■ WHAT TO WORK ON:
Would you count the lines in the entries below that contain "price"? Reply with the number only.

--- INFORMATION SHOWN Enclosed Below ---

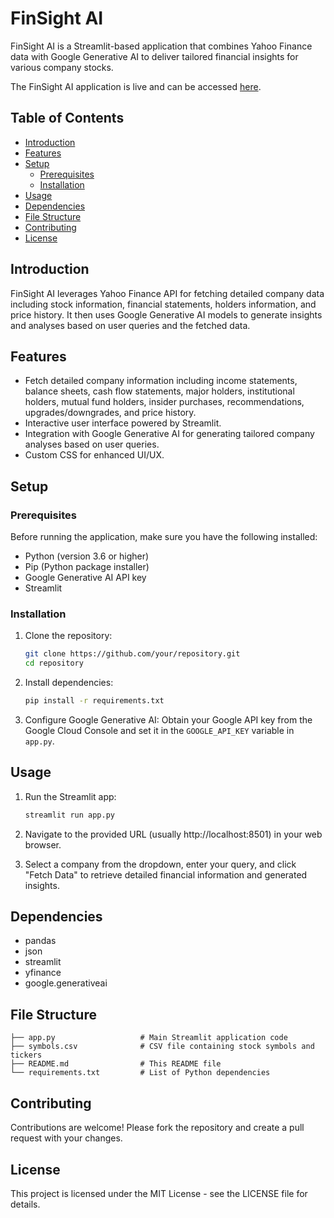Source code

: # FinSight AI

FinSight AI is a Streamlit-based application that combines Yahoo Finance data with Google Generative AI to deliver tailored financial insights for various company stocks.

The FinSight AI application is live and can be accessed [here](https://finsight-ai.streamlit.app/).

## Table of Contents

- [Introduction](#introduction)
- [Features](#features)
- [Setup](#setup)
  - [Prerequisites](#prerequisites)
  - [Installation](#installation)
- [Usage](#usage)
- [Dependencies](#dependencies)
- [File Structure](#file-structure)
- [Contributing](#contributing)
- [License](#license)

## Introduction

FinSight AI leverages Yahoo Finance API for fetching detailed company data including stock information, financial statements, holders information, and price history. It then uses Google Generative AI models to generate insights and analyses based on user queries and the fetched data.

## Features

- Fetch detailed company information including income statements, balance sheets, cash flow statements, major holders, institutional holders, mutual fund holders, insider purchases, recommendations, upgrades/downgrades, and price history.
- Interactive user interface powered by Streamlit.
- Integration with Google Generative AI for generating tailored company analyses based on user queries.
- Custom CSS for enhanced UI/UX.

## Setup

### Prerequisites

Before running the application, make sure you have the following installed:

- Python (version 3.6 or higher)
- Pip (Python package installer)
- Google Generative AI API key
- Streamlit

### Installation

1. Clone the repository:
   ```bash
   git clone https://github.com/your/repository.git
   cd repository
   ```

2. Install dependencies:
   ```bash
   pip install -r requirements.txt
   ```

3. Configure Google Generative AI:
   Obtain your Google API key from the Google Cloud Console and set it in the `GOOGLE_API_KEY` variable in `app.py`.

## Usage

1. Run the Streamlit app:
   ```bash
   streamlit run app.py
   ```

2. Navigate to the provided URL (usually http://localhost:8501) in your web browser.

3. Select a company from the dropdown, enter your query, and click "Fetch Data" to retrieve detailed financial information and generated insights.

## Dependencies

- pandas
- json
- streamlit
- yfinance
- google.generativeai

## File Structure

```
├── app.py                   # Main Streamlit application code
├── symbols.csv              # CSV file containing stock symbols and tickers
├── README.md                # This README file
└── requirements.txt         # List of Python dependencies
```

## Contributing

Contributions are welcome! Please fork the repository and create a pull request with your changes.

## License

This project is licensed under the MIT License - see the LICENSE file for details.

--- End of Enclosed INFORMATION SHOWN ---

■ FINISHED TASK:
2